There is no doubt that the poor record of the New York affiliate raised serious questions regarding Double Decker's fitness. And there is no doubt that the Commission treated the matter seriously-but not seriously enough by Old Town's lights. While we do not agree with the Commission's argument that it would have been arbitrary for it to deny, or on reconsideration, rescind Double Decker's certificate of authority, neither do we agree with Old Town's view that it was arbitrary for the Commission to give Double Decker permission to operate. Licensing proceedings such as this involve predictive judgments. See FCC v.
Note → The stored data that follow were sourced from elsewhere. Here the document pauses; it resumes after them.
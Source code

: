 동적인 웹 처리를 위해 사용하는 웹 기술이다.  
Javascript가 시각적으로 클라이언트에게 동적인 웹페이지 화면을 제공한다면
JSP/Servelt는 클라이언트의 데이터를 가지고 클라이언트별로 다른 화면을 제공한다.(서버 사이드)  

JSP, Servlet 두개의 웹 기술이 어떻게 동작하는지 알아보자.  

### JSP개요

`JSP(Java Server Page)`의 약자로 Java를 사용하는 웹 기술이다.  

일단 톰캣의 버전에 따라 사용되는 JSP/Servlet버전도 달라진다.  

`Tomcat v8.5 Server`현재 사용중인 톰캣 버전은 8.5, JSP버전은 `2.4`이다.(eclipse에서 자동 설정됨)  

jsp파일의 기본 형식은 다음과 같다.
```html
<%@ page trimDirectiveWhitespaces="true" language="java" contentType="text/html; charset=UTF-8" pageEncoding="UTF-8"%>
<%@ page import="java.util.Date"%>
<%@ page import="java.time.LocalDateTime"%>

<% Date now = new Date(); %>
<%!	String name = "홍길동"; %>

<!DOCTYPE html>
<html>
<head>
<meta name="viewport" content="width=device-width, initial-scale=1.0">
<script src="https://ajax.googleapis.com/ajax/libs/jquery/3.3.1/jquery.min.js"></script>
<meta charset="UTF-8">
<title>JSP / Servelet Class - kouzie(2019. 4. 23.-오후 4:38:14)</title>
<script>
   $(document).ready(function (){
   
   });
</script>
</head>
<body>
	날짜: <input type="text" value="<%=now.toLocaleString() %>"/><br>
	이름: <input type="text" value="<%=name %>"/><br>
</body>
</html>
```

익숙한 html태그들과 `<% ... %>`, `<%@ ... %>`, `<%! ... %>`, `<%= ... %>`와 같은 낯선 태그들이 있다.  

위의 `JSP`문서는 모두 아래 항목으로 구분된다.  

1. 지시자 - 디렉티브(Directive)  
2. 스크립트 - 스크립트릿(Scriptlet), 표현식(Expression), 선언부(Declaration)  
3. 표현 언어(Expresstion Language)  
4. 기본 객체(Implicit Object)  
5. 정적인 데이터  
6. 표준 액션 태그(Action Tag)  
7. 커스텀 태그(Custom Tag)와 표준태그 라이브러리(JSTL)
National Citizens Comm. for Broad., 436 U.S. 775, 813-14, 98 S.Ct. 2096, 2121-22, 56 L.Ed.2d 697 (1978). The Commission considered the “relevant factors,” indeed it considered them very carefully and at length. Citizens to Preserve Overton Park v. Volpe, 401 U.S. 402, 416, 91 S.Ct. 814, 823-24, 28 L.Ed.2d 136 (1971). It did not take account of extraneous factors and the explanation it provided for its action had evidentiary support. See Motor Vehicle Mfrs. Ass'n v. State Farm Mut. Auto. Ins. Co., 463 U.S. 29, 43, 103 S.Ct. 2856, 2866-67, 77 L.Ed.2d 443 (1983). As to the Commission's ultimate conclusion, we detect no “clear error of judgment” on its part. Citizens to Preserve Overton Park, 401 U.S. at 416, 91 S.Ct. at 824. Far from disregarding the New York situation, the Commission fashioned its order in response to what had occurred there. It placed Double Decker on probation for one year, during which the company had to present each of its vehicles to the Commission's staff for inspection, and to report any infraction of Apple Tours' settlement agreement with the New York authority. If, in this period, Apple Tours' operating authority is revoked or suspended, that would be a sufficient ground for suspending or revoking Double Decker's. One may debate the Commission's judgment that these measures were sufficient. Old Town does. But the judgment, which embodies a prediction about Double Decker's future behavior in view of the conditions imposed on its first year of operations, does not constitute an abuse of the Commission's authority or arbitrary and capricious agency action.
Old Town's remaining contentions have been considered and found wanting.
The petition for judicial review is denied.